That reminds me of an attempt I had made a few years ago to make minestrone. My husband and I had got to the point of a lovely broth with all the right vegetable bits etc in it, and all it needed was the little noodles. I have never considered myself much of a chef, but back then when I was a youthful cooking-naive lass, I was not enlightened to even some pretty simple basics that I do know now. Simple basics like: cook the noodles before you add them to a painstakingly created soup. Erm. So I had my big bag of teeny tiny alphabet noodles, and poured in about 1/4 of the bag. As they all disappeared to the bottom of my vast pot of soup I thought 'Hey, there's barely ANY in there, they've all gone....I'll add some more then...' so I added another 1/4 of the bag. Well those of course disappeared also. 'Hmmm, that won't do, I'll add some more...' and ended up deciding to add in the entire bag. Tick tock tick tock 10 minutes later. Do you know, dear scientists, what makes a teeny tiny rock hard alphabet noodle bigger and nice and soft to eat? Soaking up the water it's in, naturally. So as it happened I helplessly watched as our soup became consumed by those devilish noodles. The lovely minestrone, all gone. What was left we named Minestragne [like a lasagne], and there was lots of it. LOTS. For the next few months we had Minestragne stuffed in zucchini, Minestragne and eggplant cheesy bake, Minestragne any way you like it. I am not sure my husband nowadays would humour a Minestragne incident with edible consumption; now, more like inedible bin-fodder. His palate has since developed and his quest for economy is not as great as mine is. Me? I'd be eating Minestragne breakfast lunch and dinner, thank you. A girl's got to get by. Delicious!

I think the strangest meals are derived from the kids leftovers, that I revamp and augment into my dinner later on.
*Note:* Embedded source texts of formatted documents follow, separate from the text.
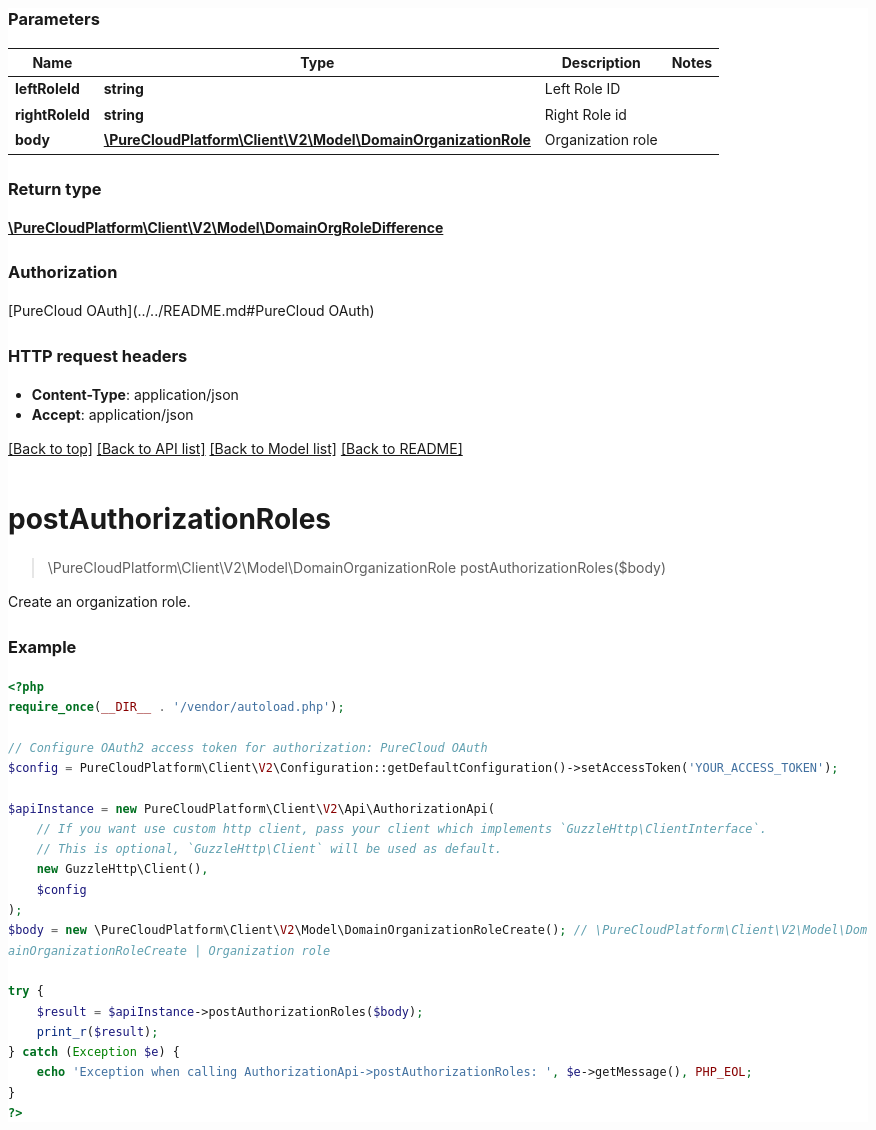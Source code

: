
 ```php
```

### Parameters

Name | Type | Description  | Notes
------------- | ------------- | ------------- | -------------
 **leftRoleId** | **string**| Left Role ID |
 **rightRoleId** | **string**| Right Role id |
 **body** | [**\PureCloudPlatform\Client\V2\Model\DomainOrganizationRole**](../Model/DomainOrganizationRole.md)| Organization role |

### Return type

[**\PureCloudPlatform\Client\V2\Model\DomainOrgRoleDifference**](../Model/DomainOrgRoleDifference.md)

### Authorization

[PureCloud OAuth](../../README.md#PureCloud OAuth)

### HTTP request headers

 - **Content-Type**: application/json
 - **Accept**: application/json

[[Back to top]](#) [[Back to API list]](../../README.md#documentation-for-api-endpoints) [[Back to Model list]](../../README.md#documentation-for-models) [[Back to README]](../../README.md)

# **postAuthorizationRoles**
> \PureCloudPlatform\Client\V2\Model\DomainOrganizationRole postAuthorizationRoles($body)

Create an organization role.



### Example
```php
<?php
require_once(__DIR__ . '/vendor/autoload.php');

// Configure OAuth2 access token for authorization: PureCloud OAuth
$config = PureCloudPlatform\Client\V2\Configuration::getDefaultConfiguration()->setAccessToken('YOUR_ACCESS_TOKEN');

$apiInstance = new PureCloudPlatform\Client\V2\Api\AuthorizationApi(
    // If you want use custom http client, pass your client which implements `GuzzleHttp\ClientInterface`.
    // This is optional, `GuzzleHttp\Client` will be used as default.
    new GuzzleHttp\Client(),
    $config
);
$body = new \PureCloudPlatform\Client\V2\Model\DomainOrganizationRoleCreate(); // \PureCloudPlatform\Client\V2\Model\DomainOrganizationRoleCreate | Organization role

try {
    $result = $apiInstance->postAuthorizationRoles($body);
    print_r($result);
} catch (Exception $e) {
    echo 'Exception when calling AuthorizationApi->postAuthorizationRoles: ', $e->getMessage(), PHP_EOL;
}
?>
```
I was on a Supa streak last week, and in keeping I thought it a possibly edible idea to take the container of kids leftover dinner bits (cubes of potato, some chinese noodles that were once my dinner the night before, steamed kale, and yellow peppers), and add a can of Cream of Tomato soup. How did it look? Dreadful. Sad. Strange. How did it taste? Ummmmm...not bad...? It was alright, really. Sort of. Will I do that again? No.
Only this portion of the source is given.